Ontologies Application to Knowledge Discovery Process in Databases

Ontologies Application to Knowledge Discovery Process in Databases

Héctor Oscar Nigro (Universidad Nacional del Centro de la Provincia de Buenos Aires, Argentina) and Sandra Elizabeth González Císaro (Universidad Nacional del Centro de la Provincia de Buenos Aires, Argentina)
DOI: 10.4018/978-1-60566-242-8.ch054
OnDemand PDF Download:
$30.00
List Price: $37.50

Abstract

Nowadays one of the most important and challenging problems in Knowledge Discovery Process in Databases (KDD) or Data Mining is the definition of the prior knowledge; this can be originated either from the process or the domain. This contextual information may help select the appropriate information, features or techniques, decrease the space of hypothesis, represent the output in a more comprehensible way and improve the whole process.
Chapter Preview
Top

Introduction

Nowadays one of the most important and challenging problems in Knowledge Discovery Process in Databases (KDD) or Data Mining is the definition of the prior knowledge; this can be originated either from the process or the domain. This contextual information may help select the appropriate information, features or techniques, decrease the space of hypothesis, represent the output in a more comprehensible way and improve the whole process. 
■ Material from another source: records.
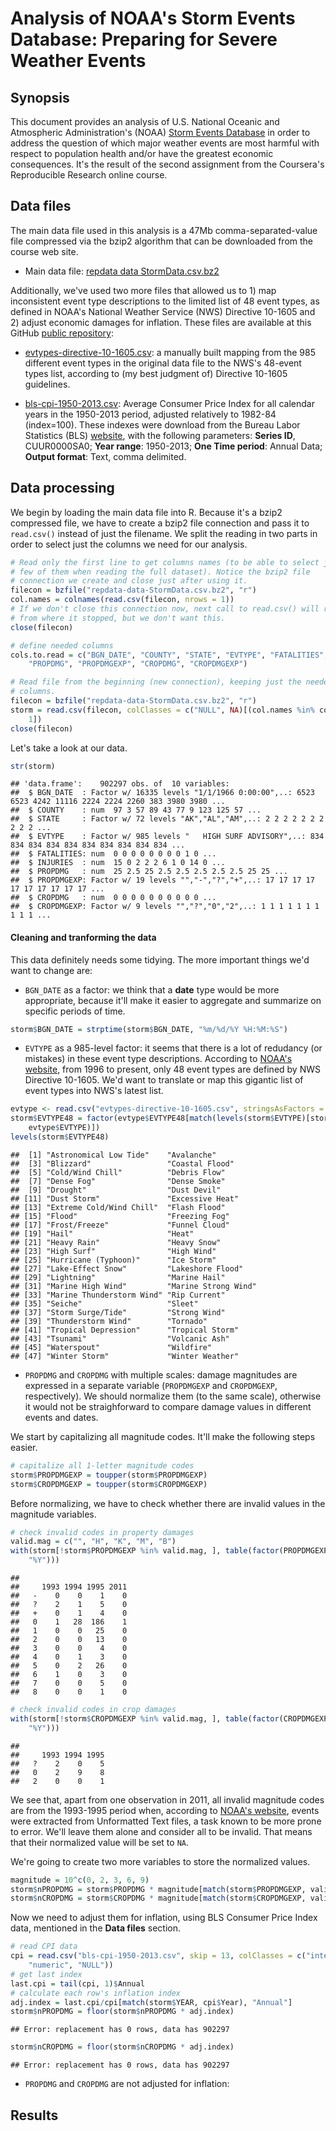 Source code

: 

# Analysis of NOAA's Storm Events Database: Preparing for Severe Weather Events

## Synopsis
This document provides an analysis of U.S. National Oceanic and Atmospheric Administration's (NOAA) [Storm Events Database](http://www.ncdc.noaa.gov/stormevents/) in order to address the question of which major weather events are most harmful with respect to population health and/or have the greatest economic consequences. It's the result of the second assignment from the Coursera's Reproducible Research online course.

## Data files

The main data file used in this analysis is a 47Mb comma-separated-value file compressed via the bzip2 algorithm that can be downloaded from the course web site.
* Main data file: [repdata data StormData.csv.bz2](https://d396qusza40orc.cloudfront.net/repdata%2Fdata%2FStormData.csv.bz2)

Additionally, we've used two more files that allowed us to 1) map inconsistent event type descriptions to the limited list of 48 event types, as defined in NOAA's National Weather Service (NWS) Directive 10-1605 and 2) adjust economic damages for inflation. These files are available at this GitHub [public repository](https://github.com/pjpjean/RepData_PeerAssessment2):
* [evtypes-directive-10-1605.csv](https://raw.githubusercontent.com/pjpjean/RepData_PeerAssessment2/master/evtypes-directive-10-1605.csv): a manually built mapping from the 985 different event types in the original data file to the NWS's 48-event types list, according to (my best judgment of) Directive 10-1605 guidelines.

* [bls-cpi-1950-2013.csv](https://raw.githubusercontent.com/pjpjean/RepData_PeerAssessment2/master/bls-cpi-1950-2013.csv): Average Consumer Price Index for all calendar years in the 1950-2013 period, adjusted relatively to 1982-84 (index=100). These indexes were download from the Bureau Labor Statistics (BLS) [website](http://data.bls.gov/pdq/SurveyOutputServlet), with the following parameters: **Series ID**, CUUR0000SA0; **Year range**: 1950-2013; **One Time period**: Annual Data; **Output format**: Text, comma delimited.


## Data processing
We begin by loading the main data file into R. Because it's a bzip2 compressed file,  we have to create a bzip2 file connection and pass it to `read.csv()` instead of just the filename. We split the reading in two parts in order to select just the columns we need for our analysis.



```r
# Read only the first line to get columns names (to be able to select just a
# few of them when reading the full dataset). Notice the bzip2 file
# connection we create and close just after using it.
filecon = bzfile("repdata-data-StormData.csv.bz2", "r")
col.names = colnames(read.csv(filecon, nrows = 1))
# If we don't close this connection now, next call to read.csv() will resume
# from where it stopped, but we don't want this.
close(filecon)

# define needed columns
cols.to.read = c("BGN_DATE", "COUNTY", "STATE", "EVTYPE", "FATALITIES", "INJURIES", 
    "PROPDMG", "PROPDMGEXP", "CROPDMG", "CROPDMGEXP")

# Read file from the beginning (new connection), keeping just the needed
# columns.
filecon = bzfile("repdata-data-StormData.csv.bz2", "r")
storm = read.csv(filecon, colClasses = c("NULL", NA)[(col.names %in% cols.to.read) + 
    1])
close(filecon)
```


Let's take a look at our data.

```r
str(storm)
```

```
## 'data.frame':	902297 obs. of  10 variables:
##  $ BGN_DATE  : Factor w/ 16335 levels "1/1/1966 0:00:00",..: 6523 6523 4242 11116 2224 2224 2260 383 3980 3980 ...
##  $ COUNTY    : num  97 3 57 89 43 77 9 123 125 57 ...
##  $ STATE     : Factor w/ 72 levels "AK","AL","AM",..: 2 2 2 2 2 2 2 2 2 2 ...
##  $ EVTYPE    : Factor w/ 985 levels "   HIGH SURF ADVISORY",..: 834 834 834 834 834 834 834 834 834 834 ...
##  $ FATALITIES: num  0 0 0 0 0 0 0 0 1 0 ...
##  $ INJURIES  : num  15 0 2 2 2 6 1 0 14 0 ...
##  $ PROPDMG   : num  25 2.5 25 2.5 2.5 2.5 2.5 2.5 25 25 ...
##  $ PROPDMGEXP: Factor w/ 19 levels "","-","?","+",..: 17 17 17 17 17 17 17 17 17 17 ...
##  $ CROPDMG   : num  0 0 0 0 0 0 0 0 0 0 ...
##  $ CROPDMGEXP: Factor w/ 9 levels "","?","0","2",..: 1 1 1 1 1 1 1 1 1 1 ...
```


#### Cleaning and tranforming the data
This data definitely needs some tidying. The more important things we'd want to change are:
* `BGN_DATE` as a factor: we think that a **date** type would be more appropriate, because it'll make it easier to aggregate and summarize on specific periods of time.


```r
storm$BGN_DATE = strptime(storm$BGN_DATE, "%m/%d/%Y %H:%M:%S")
```


* `EVTYPE` as a 985-level factor: it seems that there is a lot of redudancy (or mistakes) in these event type descriptions. According to [NOAA's website](http://www.ncdc.noaa.gov/stormevents/details.jsp?type=eventtype), from 1996 to present, only 48 event types are defined by NWS Directive 10-1605. We'd want to translate or map this gigantic list of event types into NWS's latest list.


```r
evtype <- read.csv("evtypes-directive-10-1605.csv", stringsAsFactors = FALSE)
storm$EVTYPE48 = factor(evtype$EVTYPE48[match(levels(storm$EVTYPE)[storm$EVTYPE], 
    evtype$EVTYPE)])
levels(storm$EVTYPE48)
```

```
##  [1] "Astronomical Low Tide"    "Avalanche"               
##  [3] "Blizzard"                 "Coastal Flood"           
##  [5] "Cold/Wind Chill"          "Debris Flow"             
##  [7] "Dense Fog"                "Dense Smoke"             
##  [9] "Drought"                  "Dust Devil"              
## [11] "Dust Storm"               "Excessive Heat"          
## [13] "Extreme Cold/Wind Chill"  "Flash Flood"             
## [15] "Flood"                    "Freezing Fog"            
## [17] "Frost/Freeze"             "Funnel Cloud"            
## [19] "Hail"                     "Heat"                    
## [21] "Heavy Rain"               "Heavy Snow"              
## [23] "High Surf"                "High Wind"               
## [25] "Hurricane (Typhoon)"      "Ice Storm"               
## [27] "Lake-Effect Snow"         "Lakeshore Flood"         
## [29] "Lightning"                "Marine Hail"             
## [31] "Marine High Wind"         "Marine Strong Wind"      
## [33] "Marine Thunderstorm Wind" "Rip Current"             
## [35] "Seiche"                   "Sleet"                   
## [37] "Storm Surge/Tide"         "Strong Wind"             
## [39] "Thunderstorm Wind"        "Tornado"                 
## [41] "Tropical Depression"      "Tropical Storm"          
## [43] "Tsunami"                  "Volcanic Ash"            
## [45] "Waterspout"               "Wildfire"                
## [47] "Winter Storm"             "Winter Weather"
```


* `PROPDMG` and `CROPDMG` with multiple scales: damage magnitudes are expressed in a separate variable (`PROPDMGEXP` and `CROPDMGEXP`, respectively). We should normalize them (to the same scale), otherwise it would not be straighforward to compare damage values in different events and dates.

We start by capitalizing all magnitude codes. It'll make the following steps easier.

```r
# capitalize all 1-letter magnitude codes
storm$PROPDMGEXP = toupper(storm$PROPDMGEXP)
storm$CROPDMGEXP = toupper(storm$CROPDMGEXP)
```


Before normalizing, we have to check whether there are invalid values in the magnitude variables.

```r
# check invalid codes in property damages
valid.mag = c("", "H", "K", "M", "B")
with(storm[!storm$PROPDMGEXP %in% valid.mag, ], table(factor(PROPDMGEXP), format(BGN_DATE, 
    "%Y")))
```

```
##    
##     1993 1994 1995 2011
##   -    0    0    1    0
##   ?    2    1    5    0
##   +    0    1    4    0
##   0    1   28  186    1
##   1    0    0   25    0
##   2    0    0   13    0
##   3    0    0    4    0
##   4    0    1    3    0
##   5    0    2   26    0
##   6    1    0    3    0
##   7    0    0    5    0
##   8    0    0    1    0
```

```r
# check invalid codes in crop damages
with(storm[!storm$CROPDMGEXP %in% valid.mag, ], table(factor(CROPDMGEXP), format(BGN_DATE, 
    "%Y")))
```

```
##    
##     1993 1994 1995
##   ?    2    0    5
##   0    2    9    8
##   2    0    0    1
```

We see that, apart from one observation in 2011, all invalid magnitude codes are from the 1993-1995 period when, according to [NOAA's website](http://www.ncdc.noaa.gov/stormevents/details.jsp?type=eventtype), events were extracted from Unformatted Text files, a task known to be more prone to error. We'll leave them alone and consider all to be invalid. That means that their normalized value will be set to `NA`.

We're going to create two more variables to store the normalized values.

```r
magnitude = 10^c(0, 2, 3, 6, 9)
storm$nPROPDMG = storm$PROPDMG * magnitude[match(storm$PROPDMGEXP, valid.mag)]
storm$nCROPDMG = storm$CROPDMG * magnitude[match(storm$CROPDMGEXP, valid.mag)]
```


Now we need to adjust them for inflation, using BLS Consumer Price Index data, mentioned in the **Data files** section.

```r
# read CPI data
cpi = read.csv("bls-cpi-1950-2013.csv", skip = 13, colClasses = c("integer", 
    "numeric", "NULL"))
# get last index
last.cpi = tail(cpi, 1)$Annual
# calculate each row's inflation index
adj.index = last.cpi/cpi[match(storm$YEAR, cpi$Year), "Annual"]
storm$nPROPDMG = floor(storm$nPROPDMG * adj.index)
```

```
## Error: replacement has 0 rows, data has 902297
```

```r
storm$nCROPDMG = floor(storm$nCROPDMG * adj.index)
```

```
## Error: replacement has 0 rows, data has 902297
```


* `PROPDMG` and `CROPDMG` are not adjusted for inflation: 
## Results
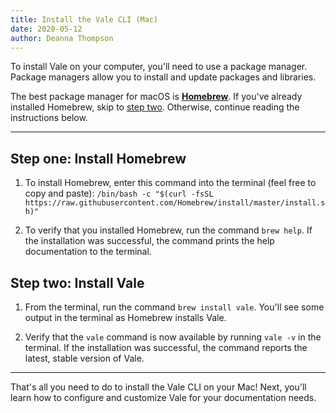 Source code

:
 ```yaml
---
title: Install the Vale CLI (Mac)
date: 2020-05-12
author: Deanna Thompson
---
```

To install Vale on your computer, you'll need to use a package manager. Package managers allow you to install and update packages and libraries. 

The best package manager for macOS is [**Homebrew**][Homebrew link]. If you've already installed Homebrew, skip to [step two](#heading-step-two:-install-vale). Otherwise, continue reading the instructions below.

---

## Step one: Install Homebrew 

1. To install Homebrew, enter this command into the terminal (feel free to copy and paste): `/bin/bash -c "$(curl -fsSL https://raw.githubusercontent.com/Homebrew/install/master/install.sh)"`

2. To verify that you installed Homebrew, run the command `brew help`. If the installation was successful, the command prints the help documentation to the terminal.

## Step two: Install Vale 

1. From the terminal, run the command `brew install vale`. You'll see some output in the terminal as Homebrew installs Vale.

2. Verify that the `vale` command is now available by running `vale -v` in the terminal. If the installation was successful, the command reports the latest, stable version of Vale.

---

That's all you need to do to install the Vale CLI on your Mac! Next, you'll learn how to configure and customize Vale for your documentation needs. 

[Homebrew link]: https://brew.sh/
Most part of this background knowledge is only present as implicit knowledge –in the analyst mind- or textual documentation. Therefore we need a conceptual model to help represent this knowledge. Advances in the field of Knowledge Engineering allow codifying previous knowledge under the ontological formalism. According to Gruber’s (2002) ontology definition - explicit formal specifications of the terms in the domain and relations among them - we can represent the knowledge of the Knowledge Discovery process and knowledge about domain. Ontologies are used for communication (between machines and/or humans), automated reasoning, representation and reuse of knowledge. As a result, ontological foundation is a precondition for efficient automated usage of Knowledge Discovery information. As a result, we can perceive the relation between Ontologies and Data Mining in two ways:

  • From ontologies to data mining, we are incorporating knowledge in the process through the use of ontologies, i.e. how the experts comprehend and carry out the analysis tasks. Representative applications are intelligent assistants for the discover process (2005) interpretation and validation of mined knowledge, Ontologies for resource and service description and Knowledge Grids (Cannataro et al., 2007).

  • From data mining to ontologies, we include domain knowledge in the input information or use the ontologies to represent the results. Therefore the analysis is done over these ontologies. The most distinctive applications are in Medicine, Biology and Spatial Data, such as Gene representation, Taxonomies, applications in Geosciences, medical applications and specially in evolving domains (Bogorny el al., 2006; Sidhu et al., 2006)

So far, the proposals or solutions that we find in KDD with ontologies are partial, i.e. they are centered on some of the steps of knowledge discovery. For instance Euler and Scholz (2004) present a metamodel of KDD preprocessing chains that contains an ontology describing conceptual domain knowledge. This metamodel is operational, yet abstract enough to allow the reuse of successful KDD applications in similar domains. Bernstein et al. (2005) propose an intelligent tool (IDA) based on a mining ontology. Brisson and Collar (2007) present the so-called KEOPS approach integrating expert knowledge all along the data mining process in a coherent and uniform manner. An ontology driven information system plays a central role in the approach.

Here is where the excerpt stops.